WORK INSTRUCTION:
Find the string "GameServer" in the data, then copy every line where it is found.

Extracted records:
- - - - -
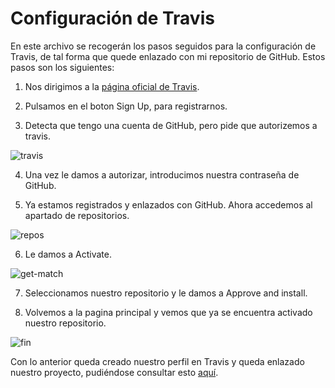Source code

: # Configuración de Travis

En este archivo se recogerán los pasos seguidos para la configuración de Travis, de tal forma que quede enlazado con mi repositorio de GitHub. Estos pasos son los siguientes:

1. Nos dirigimos a la [página oficial de Travis](https://travis-ci.com/).

2. Pulsamos en el boton Sign Up, para registrarnos.

3. Detecta que tengo una cuenta de GitHub, pero pide que autorizemos a travis.

![travis](https://github.com/joseegc10/get-match/blob/master/docs/img/travis/authorize.png)

4. Una vez le damos a autorizar, introducimos nuestra contraseña de GitHub.

5. Ya estamos registrados y enlazados con GitHub. Ahora accedemos al apartado de repositorios.

![repos](https://github.com/joseegc10/get-match/blob/master/docs/img/travis/activate.png)

6. Le damos a Activate.

![get-match](https://github.com/joseegc10/get-match/blob/master/docs/img/travis/approve.png)

7. Seleccionamos nuestro repositorio y le damos a Approve and install.

8. Volvemos a la pagina principal y vemos que ya se encuentra activado nuestro repositorio.

![fin](https://github.com/joseegc10/get-match/blob/master/docs/img/travis/fin.png)

Con lo anterior queda creado nuestro perfil en Travis y queda enlazado nuestro proyecto, pudiéndose consultar esto [aquí](https://travis-ci.com/github/joseegc10/get-match).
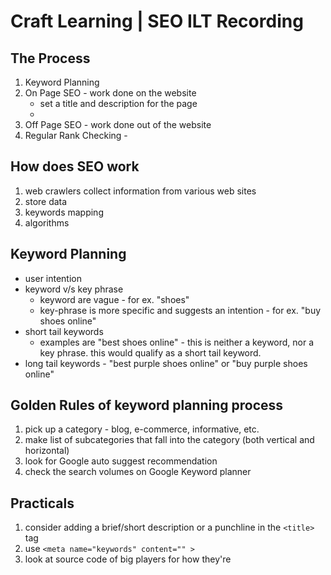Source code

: # Craft Learning | SEO ILT Recording

## The Process
1. Keyword Planning
1. On Page SEO - work done on the website
    - set a title and description for the page
    - 
1. Off Page SEO - work done out of the website
1. Regular Rank Checking - 

## How does SEO work
1. web crawlers collect information from various web sites
1. store data
1. keywords mapping
1. algorithms

## Keyword Planning
- user intention
- keyword v/s key phrase
    - keyword are vague - for ex. "shoes"
    - key-phrase is more specific and suggests an intention - for ex. "buy shoes online"
- short tail keywords
    - examples are "best shoes online" - this is neither a keyword, nor a key phrase. this would qualify as a short tail keyword.
- long tail keywords - "best purple shoes online" or "buy purple shoes online"

## Golden Rules of keyword planning process
1. pick up a category - blog, e-commerce, informative, etc.
1. make list of subcategories that fall into the category (both vertical and horizontal)
1. look for Google auto suggest recommendation
1. check the search volumes on Google Keyword planner

## Practicals
1. consider adding a brief/short description or a punchline in the `<title>` tag
1. use `<meta name="keywords" content="" >`
1. look at source code of big players for how they're 

    
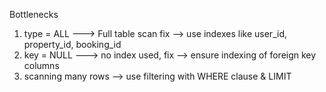 Bottlenecks

1.  type = ALL ---> Full table scan
    fix --> use indexes like user_id, property_id, booking_id
2.  key = NULL ---> no index used,
    fix --> ensure indexing of foreign key columns
3.  scanning many rows --> use filtering with WHERE clause & LIMIT
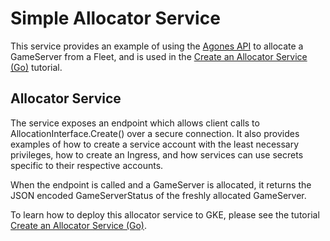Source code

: # Simple Allocator Service

This service provides an example of using the [Agones API](https://pkg.go.dev/agones.dev/agones/pkg/client/clientset/versioned/typed/agones/v1) to allocate a GameServer from a Fleet, and is used in the [Create an Allocator Service (Go)](https://agones.dev/site/docs/tutorials/allocator-service-go/) tutorial.

## Allocator Service
The service exposes an endpoint which allows client calls to AllocationInterface.Create() over a secure connection.  It also provides examples of how to create a service account with the least necessary privileges, how to create an Ingress, and how services can use secrets specific to their respective accounts.

When the endpoint is called and a GameServer is allocated, it returns the JSON encoded GameServerStatus of the freshly allocated GameServer.

To learn how to deploy this allocator service to GKE, please see the tutorial [Create an Allocator Service (Go)](https://agones.dev/site/docs/tutorials/allocator-service-go/).
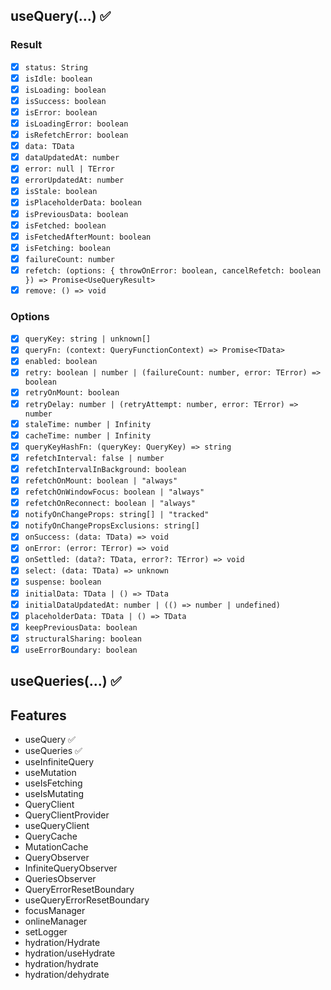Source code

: ## useQuery(...) ✅

### Result

- [x] `status: String`
- [x] `isIdle: boolean`
- [x] `isLoading: boolean`
- [x] `isSuccess: boolean`
- [x] `isError: boolean`
- [x] `isLoadingError: boolean`
- [x] `isRefetchError: boolean`
- [x] `data: TData`
- [x] `dataUpdatedAt: number`
- [x] `error: null | TError`
- [x] `errorUpdatedAt: number`
- [x] `isStale: boolean`
- [x] `isPlaceholderData: boolean`
- [x] `isPreviousData: boolean`
- [x] `isFetched: boolean`
- [x] `isFetchedAfterMount: boolean`
- [x] `isFetching: boolean`
- [x] `failureCount: number`
- [x] `refetch: (options: { throwOnError: boolean, cancelRefetch: boolean }) => Promise<UseQueryResult>`
- [x] `remove: () => void`

### Options 

- [x] `queryKey: string | unknown[]`
- [x] `queryFn: (context: QueryFunctionContext) => Promise<TData>`
- [x] `enabled: boolean`
- [x] `retry: boolean | number | (failureCount: number, error: TError) => boolean`
- [x] `retryOnMount: boolean`
- [x] `retryDelay: number | (retryAttempt: number, error: TError) => number`
- [x] `staleTime: number | Infinity`
- [x] `cacheTime: number | Infinity`
- [x] `queryKeyHashFn: (queryKey: QueryKey) => string`
- [x] `refetchInterval: false | number`
- [x] `refetchIntervalInBackground: boolean`
- [x] `refetchOnMount: boolean | "always"`
- [x] `refetchOnWindowFocus: boolean | "always"`
- [x] `refetchOnReconnect: boolean | "always"`
- [x] `notifyOnChangeProps: string[] | "tracked"`
- [x] `notifyOnChangePropsExclusions: string[]`
- [x] `onSuccess: (data: TData) => void`
- [x] `onError: (error: TError) => void`
- [x] `onSettled: (data?: TData, error?: TError) => void`
- [x] `select: (data: TData) => unknown`
- [x] `suspense: boolean`
- [x] `initialData: TData | () => TData`
- [x] `initialDataUpdatedAt: number | (() => number | undefined)`
- [x] `placeholderData: TData | () => TData`
- [x] `keepPreviousData: boolean`
- [x] `structuralSharing: boolean`
- [x] `useErrorBoundary: boolean`

## useQueries(...) ✅

## Features

- useQuery ✅
- useQueries ✅
- useInfiniteQuery
- useMutation
- useIsFetching
- useIsMutating
- QueryClient
- QueryClientProvider
- useQueryClient
- QueryCache
- MutationCache
- QueryObserver
- InfiniteQueryObserver
- QueriesObserver
- QueryErrorResetBoundary
- useQueryErrorResetBoundary
- focusManager
- onlineManager
- setLogger
- hydration/Hydrate
- hydration/useHydrate
- hydration/hydrate
- hydration/dehydrate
- - - - -
TASK RESPONSE:
This service provides an example of using the [Agones API](https://pkg.go.dev/agones.dev/agones/pkg/client/clientset/versioned/typed/agones/v1) to allocate a GameServer from a Fleet, and is used in the [Create an Allocator Service (Go)](https://agones.dev/site/docs/tutorials/allocator-service-go/) tutorial.
When the endpoint is called and a GameServer is allocated, it returns the JSON encoded GameServerStatus of the freshly allocated GameServer.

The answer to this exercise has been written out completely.